The Film:
The Image:
Kelly Reichardt strives for greater things when she tells a Western. First Cow (2020) tells the story of the friendship of Cookie (yes, he’s a cook and baker) and King-Lu an entrepreneur and world traveler. This is definitively a Western; it’s a story of the American West. It takes place in territorial Oregon, marks the process of the colonization of the region in it’s early throes notably marked by the arrival of the titular first cow to the territory, and showcases the variety of people living in the area during this point in time. King-Lu at one point, after having described the impact of his travels on his life and reveling in the American West says, “History isn’t here yet,” meaning that the domination of the West and the closing of the Frontier hadn’t yet solidified what the space was to be in the annals of American mythology. Ultimately, what Reichardt offers us is a glimpse into an alternative soft and interdependent West and the shot I’ll use to explore that idea is one of the Cookie and King-Lu caring for their home.
“Because Cinema is movement, the Western is Cinema par excellence,” says Andre Bazin, and he’s correct about the genre. Think of any Western and the role of movement. Stagecoach is essentially an extended chase scene, The Magnificent Seven’s story literally starts in motion, Once Upon a Time in the West features heroes who come and go like the laying of the railroad. This is all to say that the domestic space in the Western is a marginal location. It is reserved as the space for women in the stereotypical Western, a locus of order and warranting protection from the elements and outside threats. Thus, movement is indelibly tied to the dominant mythos of the West, it is tied to the danger (and thrill) of the life of the cowboy, a man who knows no home but the road.
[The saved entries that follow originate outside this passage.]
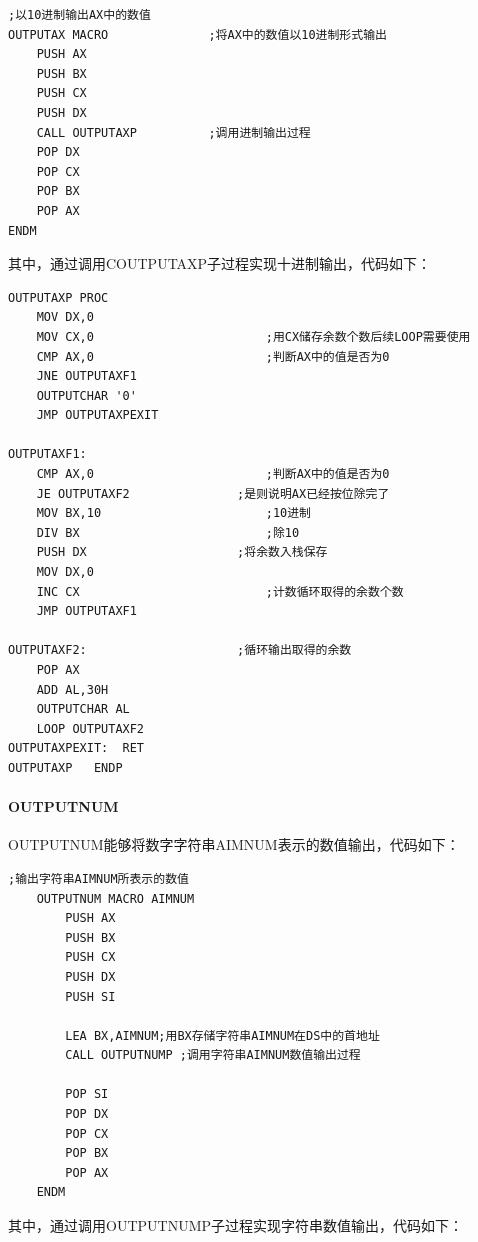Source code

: \documentclass[UTF8,12pt]{article}
\begin{document}
\begin{lstlisting}[title=OUTPUTAX,frame=shadowbox]
    ;以10进制输出AX中的数值
OUTPUTAX MACRO				;将AX中的数值以10进制形式输出
	PUSH AX
	PUSH BX
	PUSH CX
	PUSH DX	
	CALL OUTPUTAXP			;调用进制输出过程	
	POP DX
	POP CX
	POP BX
	POP AX
ENDM
\end{lstlisting}

其中，通过调用COUTPUTAXP子过程实现十进制输出，代码如下：

\begin{lstlisting}[title=COUTPUTAXP,frame=shadowbox]
    OUTPUTAXP PROC
	MOV DX,0
	MOV CX,0						;用CX储存余数个数后续LOOP需要使用
	CMP AX,0						;判断AX中的值是否为0
	JNE	OUTPUTAXF1
	OUTPUTCHAR '0'
	JMP	OUTPUTAXPEXIT
		
OUTPUTAXF1:
	CMP AX,0						;判断AX中的值是否为0
	JE OUTPUTAXF2				;是则说明AX已经按位除完了
	MOV BX,10		   		 		;10进制
	DIV BX							;除10
	PUSH DX						;将余数入栈保存
	MOV DX,0
	INC CX							;计数循环取得的余数个数
	JMP OUTPUTAXF1
		
OUTPUTAXF2:						;循环输出取得的余数
	POP AX
	ADD AL,30H
	OUTPUTCHAR AL
    LOOP OUTPUTAXF2
OUTPUTAXPEXIT:  RET	
OUTPUTAXP	ENDP
\end{lstlisting}

\paragraph{OUTPUTNUM}
OUTPUTNUM能够将数字字符串AIMNUM表示的数值输出，代码如下：

\begin{lstlisting}[title=OUTPUTNUM,frame=shadowbox]
    ;输出字符串AIMNUM所表示的数值
    OUTPUTNUM MACRO AIMNUM
        PUSH AX
        PUSH BX
        PUSH CX
        PUSH DX
        PUSH SI
            
        LEA	BX,AIMNUM;用BX存储字符串AIMNUM在DS中的首地址	
        CALL OUTPUTNUMP	;调用字符串AIMNUM数值输出过程
            
        POP SI
        POP DX
        POP CX
        POP BX
        POP AX
    ENDM
\end{lstlisting}

其中，通过调用OUTPUTNUMP子过程实现字符串数值输出，代码如下：
\end{document}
What First Cow offers us is an alternative for the Western space and role of men and masculinity in the genre. Much in the similar methodology of Reichardt’s Meek’s Cutoff, a film which centered the role of white women in the narrative of American western migration/movement, First Cow's character’s center their lives and dreams around the domestic space. This is a western that starts in motion, and ends in motion, but in the middle (narratively a reserved space for the action and the movement, Cookie and King-Lu nurture their living space. Cookie bakes, and King-Lu dreams of where the baking can take them as they formulate an American Dream.
In the definitive image I’ve chosen (not even close to being the most beautiful in the film, stunningly shot by Christopher Blauvelt), we see Cookie shaking the dust from a rug in the door frame and King-Lu chopping wood outside. The image suggests interchange and interdependence. Cookie faces outwards open to the world returning dust to where dust belongs, and King-Lu, chopping wood outside, taking what belongs outside to bring inside for fire. It is here in this home that their bond strengthens and that their dream flourishes.
Reichardt tells us that the West is also a place for sweet things, for love and tenderness. Heck King Lu and Cookie never once take up arms. This isn’t a land for the lone cowboy, drifting and itinerant. It’s a narrative of the West long overdue and essential in expanding the meaning of the space in our cultural psyche, and for considering what it takes to make it in trying circumstances. We cannot make it alone, and it is together that we build our dreams.